SOURCE MATERIAL >>
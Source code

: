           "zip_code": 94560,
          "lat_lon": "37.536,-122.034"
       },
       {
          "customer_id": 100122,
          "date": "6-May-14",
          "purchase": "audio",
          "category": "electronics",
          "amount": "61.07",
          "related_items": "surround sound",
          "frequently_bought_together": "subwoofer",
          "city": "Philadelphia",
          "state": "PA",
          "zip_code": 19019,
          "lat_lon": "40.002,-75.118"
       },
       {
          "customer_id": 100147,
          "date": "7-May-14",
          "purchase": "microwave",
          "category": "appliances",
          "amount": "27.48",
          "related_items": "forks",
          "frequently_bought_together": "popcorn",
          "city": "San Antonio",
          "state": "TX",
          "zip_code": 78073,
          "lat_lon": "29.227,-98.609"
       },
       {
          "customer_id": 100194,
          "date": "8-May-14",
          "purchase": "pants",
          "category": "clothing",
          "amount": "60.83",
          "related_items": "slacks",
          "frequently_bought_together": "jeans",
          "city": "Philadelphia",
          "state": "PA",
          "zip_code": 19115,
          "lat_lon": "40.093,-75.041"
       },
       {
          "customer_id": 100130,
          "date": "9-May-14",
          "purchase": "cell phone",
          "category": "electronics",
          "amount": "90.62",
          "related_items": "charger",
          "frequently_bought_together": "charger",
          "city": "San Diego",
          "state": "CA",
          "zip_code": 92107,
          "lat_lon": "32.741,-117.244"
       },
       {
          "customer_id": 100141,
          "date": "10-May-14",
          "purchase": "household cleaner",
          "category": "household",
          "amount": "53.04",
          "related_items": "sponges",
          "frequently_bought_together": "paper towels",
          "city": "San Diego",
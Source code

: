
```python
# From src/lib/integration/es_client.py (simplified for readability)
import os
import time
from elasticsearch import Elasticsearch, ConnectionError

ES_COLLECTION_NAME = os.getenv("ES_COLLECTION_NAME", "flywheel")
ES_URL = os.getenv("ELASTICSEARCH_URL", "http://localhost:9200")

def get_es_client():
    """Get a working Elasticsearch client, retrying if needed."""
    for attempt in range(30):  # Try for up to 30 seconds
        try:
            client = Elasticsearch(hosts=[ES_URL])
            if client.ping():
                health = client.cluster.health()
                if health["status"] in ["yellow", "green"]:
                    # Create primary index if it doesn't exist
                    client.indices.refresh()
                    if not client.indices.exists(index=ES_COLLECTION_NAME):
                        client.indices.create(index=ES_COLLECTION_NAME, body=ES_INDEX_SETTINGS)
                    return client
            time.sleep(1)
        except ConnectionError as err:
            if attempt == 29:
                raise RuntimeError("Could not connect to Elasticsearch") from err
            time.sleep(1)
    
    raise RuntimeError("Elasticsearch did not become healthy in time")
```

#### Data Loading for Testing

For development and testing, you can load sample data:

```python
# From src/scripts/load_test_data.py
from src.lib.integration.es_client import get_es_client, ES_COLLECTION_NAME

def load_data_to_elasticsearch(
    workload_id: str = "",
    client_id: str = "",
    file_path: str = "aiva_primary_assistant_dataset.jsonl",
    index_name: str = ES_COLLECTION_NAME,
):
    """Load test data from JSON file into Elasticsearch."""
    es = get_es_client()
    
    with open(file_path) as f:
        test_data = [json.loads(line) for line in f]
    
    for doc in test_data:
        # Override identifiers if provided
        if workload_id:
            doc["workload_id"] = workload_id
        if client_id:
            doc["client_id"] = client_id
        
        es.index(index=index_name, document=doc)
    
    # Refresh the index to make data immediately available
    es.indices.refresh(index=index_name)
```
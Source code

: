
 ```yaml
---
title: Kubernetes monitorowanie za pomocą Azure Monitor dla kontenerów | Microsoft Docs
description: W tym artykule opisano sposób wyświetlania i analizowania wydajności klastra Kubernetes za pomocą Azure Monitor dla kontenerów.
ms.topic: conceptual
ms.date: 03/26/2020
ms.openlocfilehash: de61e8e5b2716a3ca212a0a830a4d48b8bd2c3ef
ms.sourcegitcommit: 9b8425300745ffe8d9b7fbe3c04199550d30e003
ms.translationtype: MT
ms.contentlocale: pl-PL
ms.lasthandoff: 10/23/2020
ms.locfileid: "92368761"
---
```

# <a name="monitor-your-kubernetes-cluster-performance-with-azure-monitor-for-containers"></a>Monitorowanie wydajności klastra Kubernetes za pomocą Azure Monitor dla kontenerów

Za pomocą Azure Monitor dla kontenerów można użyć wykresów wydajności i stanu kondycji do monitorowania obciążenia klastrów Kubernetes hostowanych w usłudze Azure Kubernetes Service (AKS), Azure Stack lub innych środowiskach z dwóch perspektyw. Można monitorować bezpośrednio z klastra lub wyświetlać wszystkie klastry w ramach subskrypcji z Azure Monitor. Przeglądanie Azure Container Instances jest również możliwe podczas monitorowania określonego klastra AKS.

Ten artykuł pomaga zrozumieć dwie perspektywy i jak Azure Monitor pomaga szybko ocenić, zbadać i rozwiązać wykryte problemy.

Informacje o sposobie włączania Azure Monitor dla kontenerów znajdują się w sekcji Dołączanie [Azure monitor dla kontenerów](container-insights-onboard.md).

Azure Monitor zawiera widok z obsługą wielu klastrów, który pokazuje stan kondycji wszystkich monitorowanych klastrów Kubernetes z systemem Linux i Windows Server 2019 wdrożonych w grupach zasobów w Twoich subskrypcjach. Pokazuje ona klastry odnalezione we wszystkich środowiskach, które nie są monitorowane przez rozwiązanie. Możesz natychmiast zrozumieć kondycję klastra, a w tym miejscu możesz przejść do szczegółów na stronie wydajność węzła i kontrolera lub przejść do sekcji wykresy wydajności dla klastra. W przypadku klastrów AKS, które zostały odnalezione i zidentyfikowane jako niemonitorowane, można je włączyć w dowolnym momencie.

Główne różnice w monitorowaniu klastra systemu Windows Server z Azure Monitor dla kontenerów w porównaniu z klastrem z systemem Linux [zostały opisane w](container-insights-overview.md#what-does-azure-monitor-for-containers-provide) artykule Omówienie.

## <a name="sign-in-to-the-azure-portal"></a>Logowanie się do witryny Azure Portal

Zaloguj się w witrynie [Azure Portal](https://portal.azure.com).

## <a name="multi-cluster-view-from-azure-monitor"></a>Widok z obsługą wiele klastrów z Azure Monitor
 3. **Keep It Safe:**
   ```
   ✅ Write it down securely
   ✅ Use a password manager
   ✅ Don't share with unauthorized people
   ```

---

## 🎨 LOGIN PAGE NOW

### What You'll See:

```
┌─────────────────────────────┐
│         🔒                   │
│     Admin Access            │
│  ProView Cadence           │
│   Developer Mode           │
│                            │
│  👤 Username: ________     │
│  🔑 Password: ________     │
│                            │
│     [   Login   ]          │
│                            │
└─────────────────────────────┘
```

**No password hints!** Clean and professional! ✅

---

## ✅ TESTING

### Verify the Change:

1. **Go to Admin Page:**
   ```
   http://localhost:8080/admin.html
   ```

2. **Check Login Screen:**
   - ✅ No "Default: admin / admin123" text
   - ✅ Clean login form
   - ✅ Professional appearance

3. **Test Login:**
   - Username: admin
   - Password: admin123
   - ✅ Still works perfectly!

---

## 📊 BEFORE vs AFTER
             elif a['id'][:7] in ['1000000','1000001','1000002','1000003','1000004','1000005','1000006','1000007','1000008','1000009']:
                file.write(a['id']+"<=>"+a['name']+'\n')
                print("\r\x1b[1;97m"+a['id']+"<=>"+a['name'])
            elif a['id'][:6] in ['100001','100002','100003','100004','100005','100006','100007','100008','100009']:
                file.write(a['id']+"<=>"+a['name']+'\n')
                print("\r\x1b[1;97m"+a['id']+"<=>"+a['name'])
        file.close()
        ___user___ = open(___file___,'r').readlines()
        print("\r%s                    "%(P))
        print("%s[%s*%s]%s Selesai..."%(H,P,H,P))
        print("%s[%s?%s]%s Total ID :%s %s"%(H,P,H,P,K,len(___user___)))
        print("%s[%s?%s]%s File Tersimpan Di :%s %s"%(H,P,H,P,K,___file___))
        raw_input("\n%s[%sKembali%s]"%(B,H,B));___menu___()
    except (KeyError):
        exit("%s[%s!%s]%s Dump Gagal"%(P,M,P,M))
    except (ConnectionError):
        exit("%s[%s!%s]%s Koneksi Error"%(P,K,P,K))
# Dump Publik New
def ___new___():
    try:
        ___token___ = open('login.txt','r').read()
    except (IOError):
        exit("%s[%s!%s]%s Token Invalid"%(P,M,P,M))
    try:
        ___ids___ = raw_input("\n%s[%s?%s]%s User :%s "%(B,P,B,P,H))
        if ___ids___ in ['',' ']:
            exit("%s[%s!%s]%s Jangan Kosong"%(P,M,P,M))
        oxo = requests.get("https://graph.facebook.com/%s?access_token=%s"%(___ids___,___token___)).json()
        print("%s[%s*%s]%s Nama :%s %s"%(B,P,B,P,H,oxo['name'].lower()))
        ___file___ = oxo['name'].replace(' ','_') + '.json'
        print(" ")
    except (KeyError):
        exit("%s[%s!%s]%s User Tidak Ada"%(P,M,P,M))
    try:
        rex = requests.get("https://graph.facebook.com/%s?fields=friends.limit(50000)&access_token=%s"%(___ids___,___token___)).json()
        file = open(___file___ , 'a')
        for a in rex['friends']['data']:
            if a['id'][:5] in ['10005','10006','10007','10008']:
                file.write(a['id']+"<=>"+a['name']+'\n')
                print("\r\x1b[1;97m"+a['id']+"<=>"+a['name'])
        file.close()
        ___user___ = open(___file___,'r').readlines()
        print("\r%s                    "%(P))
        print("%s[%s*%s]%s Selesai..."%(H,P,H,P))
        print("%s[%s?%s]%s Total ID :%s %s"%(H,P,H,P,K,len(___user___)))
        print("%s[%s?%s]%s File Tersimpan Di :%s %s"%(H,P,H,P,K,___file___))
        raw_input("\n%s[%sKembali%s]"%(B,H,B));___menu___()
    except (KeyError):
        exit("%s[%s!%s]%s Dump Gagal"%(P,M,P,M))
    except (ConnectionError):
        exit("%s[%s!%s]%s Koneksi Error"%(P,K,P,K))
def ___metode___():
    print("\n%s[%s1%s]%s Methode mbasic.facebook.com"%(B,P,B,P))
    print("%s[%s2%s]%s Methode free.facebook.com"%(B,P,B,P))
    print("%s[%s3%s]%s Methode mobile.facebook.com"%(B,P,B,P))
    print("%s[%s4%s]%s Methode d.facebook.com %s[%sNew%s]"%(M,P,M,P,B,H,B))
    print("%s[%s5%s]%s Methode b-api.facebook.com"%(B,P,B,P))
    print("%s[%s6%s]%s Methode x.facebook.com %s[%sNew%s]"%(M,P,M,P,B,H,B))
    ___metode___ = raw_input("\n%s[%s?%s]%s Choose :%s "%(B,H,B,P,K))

WHAT YOU ARE ASKED TO DO >> Please copy each line of the material that contains the word "insights".

SOLUTION TO THE EXERCISE >>
Informacje o sposobie włączania Azure Monitor dla kontenerów znajdują się w sekcji Dołączanie [Azure monitor dla kontenerów](container-insights-onboard.md).
Główne różnice w monitorowaniu klastra systemu Windows Server z Azure Monitor dla kontenerów w porównaniu z klastrem z systemem Linux [zostały opisane w](container-insights-overview.md#what-does-azure-monitor-for-containers-provide) artykule Omówienie.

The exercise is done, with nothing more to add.